● **TRY IT**:
Make a verbatim copy of all the records.

● **THE DATA**:
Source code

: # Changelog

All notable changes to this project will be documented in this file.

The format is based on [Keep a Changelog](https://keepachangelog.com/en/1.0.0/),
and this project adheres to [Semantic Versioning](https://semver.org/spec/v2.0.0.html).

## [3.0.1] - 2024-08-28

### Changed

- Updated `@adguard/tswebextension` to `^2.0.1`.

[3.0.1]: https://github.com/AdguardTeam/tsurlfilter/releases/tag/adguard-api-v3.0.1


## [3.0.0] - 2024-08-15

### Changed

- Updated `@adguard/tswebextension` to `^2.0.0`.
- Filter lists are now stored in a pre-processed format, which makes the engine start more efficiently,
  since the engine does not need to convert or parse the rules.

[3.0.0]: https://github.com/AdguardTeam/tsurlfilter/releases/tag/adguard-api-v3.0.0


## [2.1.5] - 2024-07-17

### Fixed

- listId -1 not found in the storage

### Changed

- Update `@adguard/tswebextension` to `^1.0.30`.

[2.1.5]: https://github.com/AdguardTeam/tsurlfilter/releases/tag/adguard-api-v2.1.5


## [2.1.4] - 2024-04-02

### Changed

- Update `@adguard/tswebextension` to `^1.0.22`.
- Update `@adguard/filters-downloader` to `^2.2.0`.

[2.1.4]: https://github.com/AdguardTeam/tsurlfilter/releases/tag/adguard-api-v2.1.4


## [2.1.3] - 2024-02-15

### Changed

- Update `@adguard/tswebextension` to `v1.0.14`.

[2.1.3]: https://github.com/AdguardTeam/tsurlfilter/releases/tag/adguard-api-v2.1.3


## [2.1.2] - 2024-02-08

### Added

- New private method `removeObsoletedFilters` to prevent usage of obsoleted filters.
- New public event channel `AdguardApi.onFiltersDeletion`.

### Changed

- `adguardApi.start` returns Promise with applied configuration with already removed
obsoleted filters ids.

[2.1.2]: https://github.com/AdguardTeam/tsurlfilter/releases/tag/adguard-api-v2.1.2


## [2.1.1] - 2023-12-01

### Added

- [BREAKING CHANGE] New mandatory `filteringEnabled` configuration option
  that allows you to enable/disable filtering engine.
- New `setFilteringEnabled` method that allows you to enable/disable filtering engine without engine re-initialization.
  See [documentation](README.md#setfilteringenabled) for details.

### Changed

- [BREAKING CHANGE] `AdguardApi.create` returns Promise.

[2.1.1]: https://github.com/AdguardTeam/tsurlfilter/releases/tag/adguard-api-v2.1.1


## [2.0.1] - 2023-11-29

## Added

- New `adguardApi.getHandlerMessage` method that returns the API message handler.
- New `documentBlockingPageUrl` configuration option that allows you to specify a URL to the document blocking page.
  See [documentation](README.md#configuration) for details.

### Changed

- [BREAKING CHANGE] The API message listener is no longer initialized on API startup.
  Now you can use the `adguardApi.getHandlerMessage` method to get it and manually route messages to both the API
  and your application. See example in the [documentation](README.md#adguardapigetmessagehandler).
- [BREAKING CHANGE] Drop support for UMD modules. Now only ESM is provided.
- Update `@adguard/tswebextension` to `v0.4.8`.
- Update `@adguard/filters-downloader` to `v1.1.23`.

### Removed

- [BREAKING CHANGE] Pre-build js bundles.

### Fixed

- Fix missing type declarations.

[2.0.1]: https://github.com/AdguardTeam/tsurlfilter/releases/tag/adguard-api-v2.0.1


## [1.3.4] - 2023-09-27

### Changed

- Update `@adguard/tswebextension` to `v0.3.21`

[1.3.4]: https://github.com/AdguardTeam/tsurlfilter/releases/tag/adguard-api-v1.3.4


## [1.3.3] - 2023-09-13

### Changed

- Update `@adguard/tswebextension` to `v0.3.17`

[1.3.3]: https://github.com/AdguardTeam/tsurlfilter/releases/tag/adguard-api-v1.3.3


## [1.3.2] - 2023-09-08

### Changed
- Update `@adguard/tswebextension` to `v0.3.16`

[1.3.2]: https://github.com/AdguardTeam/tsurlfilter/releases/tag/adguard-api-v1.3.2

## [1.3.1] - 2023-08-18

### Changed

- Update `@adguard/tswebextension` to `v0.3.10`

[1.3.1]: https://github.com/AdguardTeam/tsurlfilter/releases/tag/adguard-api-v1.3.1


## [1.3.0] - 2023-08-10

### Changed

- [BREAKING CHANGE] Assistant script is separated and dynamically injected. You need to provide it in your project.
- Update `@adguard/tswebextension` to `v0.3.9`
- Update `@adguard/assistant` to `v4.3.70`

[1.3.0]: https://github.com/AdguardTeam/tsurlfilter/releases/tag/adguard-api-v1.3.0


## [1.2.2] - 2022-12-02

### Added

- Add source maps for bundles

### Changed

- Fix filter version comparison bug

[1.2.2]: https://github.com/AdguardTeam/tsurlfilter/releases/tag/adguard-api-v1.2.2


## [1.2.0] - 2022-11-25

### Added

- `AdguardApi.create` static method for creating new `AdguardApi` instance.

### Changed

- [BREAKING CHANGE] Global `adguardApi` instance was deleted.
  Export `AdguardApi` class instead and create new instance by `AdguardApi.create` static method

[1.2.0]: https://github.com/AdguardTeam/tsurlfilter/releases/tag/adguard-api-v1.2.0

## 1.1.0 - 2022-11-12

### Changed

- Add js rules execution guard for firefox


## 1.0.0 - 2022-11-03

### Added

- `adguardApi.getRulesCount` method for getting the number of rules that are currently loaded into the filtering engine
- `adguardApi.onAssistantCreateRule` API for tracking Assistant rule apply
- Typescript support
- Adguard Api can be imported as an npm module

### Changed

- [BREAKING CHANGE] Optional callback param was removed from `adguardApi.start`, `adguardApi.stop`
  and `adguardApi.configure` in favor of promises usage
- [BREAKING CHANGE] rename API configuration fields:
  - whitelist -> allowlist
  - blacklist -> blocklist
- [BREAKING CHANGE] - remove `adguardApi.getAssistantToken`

● **OUTPUT BELOW**:
Source code

: # Changelog

All notable changes to this project will be documented in this file.

The format is based on [Keep a Changelog](https://keepachangelog.com/en/1.0.0/),
and this project adheres to [Semantic Versioning](https://semver.org/spec/v2.0.0.html).

## [3.0.1] - 2024-08-28

### Changed

- Updated `@adguard/tswebextension` to `^2.0.1`.

[3.0.1]: https://github.com/AdguardTeam/tsurlfilter/releases/tag/adguard-api-v3.0.1


## [3.0.0] - 2024-08-15

### Changed

- Updated `@adguard/tswebextension` to `^2.0.0`.
- Filter lists are now stored in a pre-processed format, which makes the engine start more efficiently,
  since the engine does not need to convert or parse the rules.

[3.0.0]: https://github.com/AdguardTeam/tsurlfilter/releases/tag/adguard-api-v3.0.0


## [2.1.5] - 2024-07-17

### Fixed

- listId -1 not found in the storage

### Changed

- Update `@adguard/tswebextension` to `^1.0.30`.

[2.1.5]: https://github.com/AdguardTeam/tsurlfilter/releases/tag/adguard-api-v2.1.5


## [2.1.4] - 2024-04-02

### Changed

- Update `@adguard/tswebextension` to `^1.0.22`.
- Update `@adguard/filters-downloader` to `^2.2.0`.

[2.1.4]: https://github.com/AdguardTeam/tsurlfilter/releases/tag/adguard-api-v2.1.4


## [2.1.3] - 2024-02-15

### Changed

- Update `@adguard/tswebextension` to `v1.0.14`.

[2.1.3]: https://github.com/AdguardTeam/tsurlfilter/releases/tag/adguard-api-v2.1.3


## [2.1.2] - 2024-02-08

### Added

- New private method `removeObsoletedFilters` to prevent usage of obsoleted filters.
- New public event channel `AdguardApi.onFiltersDeletion`.

### Changed

- `adguardApi.start` returns Promise with applied configuration with already removed
obsoleted filters ids.

[2.1.2]: https://github.com/AdguardTeam/tsurlfilter/releases/tag/adguard-api-v2.1.2


## [2.1.1] - 2023-12-01

### Added

- [BREAKING CHANGE] New mandatory `filteringEnabled` configuration option
  that allows you to enable/disable filtering engine.
- New `setFilteringEnabled` method that allows you to enable/disable filtering engine without engine re-initialization.
  See [documentation](README.md#setfilteringenabled) for details.

### Changed

- [BREAKING CHANGE] `AdguardApi.create` returns Promise.

[2.1.1]: https://github.com/AdguardTeam/tsurlfilter/releases/tag/adguard-api-v2.1.1


## [2.0.1] - 2023-11-29

## Added

- New `adguardApi.getHandlerMessage` method that returns the API message handler.
- New `documentBlockingPageUrl` configuration option that allows you to specify a URL to the document blocking page.
  See [documentation](README.md#configuration) for details.

### Changed

- [BREAKING CHANGE] The API message listener is no longer initialized on API startup.
  Now you can use the `adguardApi.getHandlerMessage` method to get it and manually route messages to both the API
  and your application. See example in the [documentation](README.md#adguardapigetmessagehandler).
- [BREAKING CHANGE] Drop support for UMD modules. Now only ESM is provided.
- Update `@adguard/tswebextension` to `v0.4.8`.
- Update `@adguard/filters-downloader` to `v1.1.23`.

### Removed

- [BREAKING CHANGE] Pre-build js bundles.

### Fixed

- Fix missing type declarations.

[2.0.1]: https://github.com/AdguardTeam/tsurlfilter/releases/tag/adguard-api-v2.0.1


## [1.3.4] - 2023-09-27

### Changed

- Update `@adguard/tswebextension` to `v0.3.21`

[1.3.4]: https://github.com/AdguardTeam/tsurlfilter/releases/tag/adguard-api-v1.3.4


## [1.3.3] - 2023-09-13

### Changed

- Update `@adguard/tswebextension` to `v0.3.17`

[1.3.3]: https://github.com/AdguardTeam/tsurlfilter/releases/tag/adguard-api-v1.3.3


## [1.3.2] - 2023-09-08

### Changed
- Update `@adguard/tswebextension` to `v0.3.16`

[1.3.2]: https://github.com/AdguardTeam/tsurlfilter/releases/tag/adguard-api-v1.3.2

## [1.3.1] - 2023-08-18

### Changed

- Update `@adguard/tswebextension` to `v0.3.10`

[1.3.1]: https://github.com/AdguardTeam/tsurlfilter/releases/tag/adguard-api-v1.3.1


## [1.3.0] - 2023-08-10

### Changed

- [BREAKING CHANGE] Assistant script is separated and dynamically injected. You need to provide it in your project.
- Update `@adguard/tswebextension` to `v0.3.9`
- Update `@adguard/assistant` to `v4.3.70`

[1.3.0]: https://github.com/AdguardTeam/tsurlfilter/releases/tag/adguard-api-v1.3.0


## [1.2.2] - 2022-12-02

### Added

- Add source maps for bundles

### Changed

- Fix filter version comparison bug

[1.2.2]: https://github.com/AdguardTeam/tsurlfilter/releases/tag/adguard-api-v1.2.2


## [1.2.0] - 2022-11-25

### Added

- `AdguardApi.create` static method for creating new `AdguardApi` instance.

### Changed

- [BREAKING CHANGE] Global `adguardApi` instance was deleted.
  Export `AdguardApi` class instead and create new instance by `AdguardApi.create` static method

[1.2.0]: https://github.com/AdguardTeam/tsurlfilter/releases/tag/adguard-api-v1.2.0

## 1.1.0 - 2022-11-12

### Changed

- Add js rules execution guard for firefox


## 1.0.0 - 2022-11-03

### Added

- `adguardApi.getRulesCount` method for getting the number of rules that are currently loaded into the filtering engine
- `adguardApi.onAssistantCreateRule` API for tracking Assistant rule apply
- Typescript support
- Adguard Api can be imported as an npm module

### Changed

- [BREAKING CHANGE] Optional callback param was removed from `adguardApi.start`, `adguardApi.stop`
  and `adguardApi.configure` in favor of promises usage
- [BREAKING CHANGE] rename API configuration fields:
  - whitelist -> allowlist
  - blacklist -> blocklist
- [BREAKING CHANGE] - remove `adguardApi.getAssistantToken`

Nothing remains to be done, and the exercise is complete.